The pattern of responsibility and accountability as defined by the terms of reference and powers of the various health agencies and of division and departments within these agencies. The term is sometimes used exclusively to refer to relatively permanent hierarchical forms of organisation but other patterns are becoming common—such as organisation consisting to transient project terms so closed “Matrix” forms of organisation.

Structure:

This term refers to pattern of facilities and operational units forming a health system. This may be described both in physical terms and in the terms of the services that the operational units provide. The facilities forming the structure of health services need not—and in many cases do not—belong to the same agency. For example, voluntary social services may be an important element of the total scheme.

Functioning:

This term refers to the detailed working of the operational units forming a Health Care System and of working relationship that exists between the units e.g. for the referral of patients from one to another.

Overcoming Shortages of Management Resources:

Inhibiting Factors:

Difficulties of formulation of precise objec­tives and measures of ‘output’ have been identified as one of the factors that inhibit adoption of modern management methods, e.g.

i. The training of ‘health profession’ is based on medical technology rather than on the management of large systems.

ii.
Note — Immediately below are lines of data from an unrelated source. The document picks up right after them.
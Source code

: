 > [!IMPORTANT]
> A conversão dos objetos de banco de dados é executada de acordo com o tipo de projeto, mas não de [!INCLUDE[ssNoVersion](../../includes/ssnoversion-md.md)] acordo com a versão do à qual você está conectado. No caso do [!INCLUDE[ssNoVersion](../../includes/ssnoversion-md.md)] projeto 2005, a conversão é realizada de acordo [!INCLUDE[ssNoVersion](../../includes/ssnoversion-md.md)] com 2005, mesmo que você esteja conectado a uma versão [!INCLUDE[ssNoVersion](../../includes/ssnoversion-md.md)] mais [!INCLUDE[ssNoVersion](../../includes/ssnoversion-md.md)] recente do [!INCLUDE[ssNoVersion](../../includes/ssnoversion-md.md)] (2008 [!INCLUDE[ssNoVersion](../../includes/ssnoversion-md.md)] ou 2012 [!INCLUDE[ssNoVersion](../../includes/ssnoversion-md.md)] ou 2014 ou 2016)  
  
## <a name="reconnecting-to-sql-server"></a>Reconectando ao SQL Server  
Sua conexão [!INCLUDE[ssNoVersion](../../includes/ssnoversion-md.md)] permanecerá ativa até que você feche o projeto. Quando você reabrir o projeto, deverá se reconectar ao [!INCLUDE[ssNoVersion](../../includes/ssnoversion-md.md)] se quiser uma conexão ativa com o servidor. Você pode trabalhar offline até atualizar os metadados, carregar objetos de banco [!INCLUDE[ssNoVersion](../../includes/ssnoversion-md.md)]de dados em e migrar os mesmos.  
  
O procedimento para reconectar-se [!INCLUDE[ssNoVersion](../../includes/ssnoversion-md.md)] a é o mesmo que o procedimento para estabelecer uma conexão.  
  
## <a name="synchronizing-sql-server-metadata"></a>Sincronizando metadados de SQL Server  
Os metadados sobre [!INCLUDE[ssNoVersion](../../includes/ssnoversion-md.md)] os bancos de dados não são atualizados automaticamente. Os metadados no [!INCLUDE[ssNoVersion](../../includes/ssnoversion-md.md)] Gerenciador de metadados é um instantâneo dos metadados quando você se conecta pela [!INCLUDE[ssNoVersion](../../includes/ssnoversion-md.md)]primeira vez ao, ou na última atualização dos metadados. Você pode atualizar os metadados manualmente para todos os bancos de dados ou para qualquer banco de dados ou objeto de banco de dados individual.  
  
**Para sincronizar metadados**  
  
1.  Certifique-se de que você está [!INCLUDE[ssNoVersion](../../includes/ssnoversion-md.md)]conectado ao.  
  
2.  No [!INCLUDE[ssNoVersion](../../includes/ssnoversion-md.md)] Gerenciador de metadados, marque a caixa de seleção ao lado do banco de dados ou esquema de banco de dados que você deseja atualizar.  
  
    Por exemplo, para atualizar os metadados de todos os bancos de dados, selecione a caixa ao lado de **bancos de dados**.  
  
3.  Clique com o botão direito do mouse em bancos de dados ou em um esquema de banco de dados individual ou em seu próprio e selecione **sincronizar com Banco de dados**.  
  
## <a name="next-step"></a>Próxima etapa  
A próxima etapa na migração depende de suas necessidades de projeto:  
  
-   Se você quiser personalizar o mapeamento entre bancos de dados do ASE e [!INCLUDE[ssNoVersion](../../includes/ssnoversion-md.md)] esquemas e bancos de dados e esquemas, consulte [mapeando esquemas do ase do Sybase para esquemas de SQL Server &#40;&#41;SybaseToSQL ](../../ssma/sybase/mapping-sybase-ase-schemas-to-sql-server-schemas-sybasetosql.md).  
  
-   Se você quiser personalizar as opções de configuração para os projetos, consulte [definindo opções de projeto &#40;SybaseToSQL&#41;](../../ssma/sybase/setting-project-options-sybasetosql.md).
Health services do not appear as attractive to general management talent—as other industries.

iii. ‘Management technologists (system, analysis, operational research scientists, work-shed engineers, computer specialists etc.) In most cases may come from non- health strata and dealing to health problems.

Network Analysis

iv. Exaggerated expectation, the belief that ‘research’ will solve those problems that are basically concerned with values, and the formulation of problems too suit the available techniques so that the needs of management—can all lead to disappoint­ment.

3. Planning Programming and Budgeting System (PPBS):

It is very useful method to policy makers and administrators for the allocation of resources are find from available resources. It is usually advisable to implement new programme with existing organisation.

To minimise the budget, new programme is started through the existing organisation without paying additional incentives. Such approach is known as Zero Budget Approach e.g. Involvement of Medical College under Universal Immunisation Programme without providing additional Staff and budget.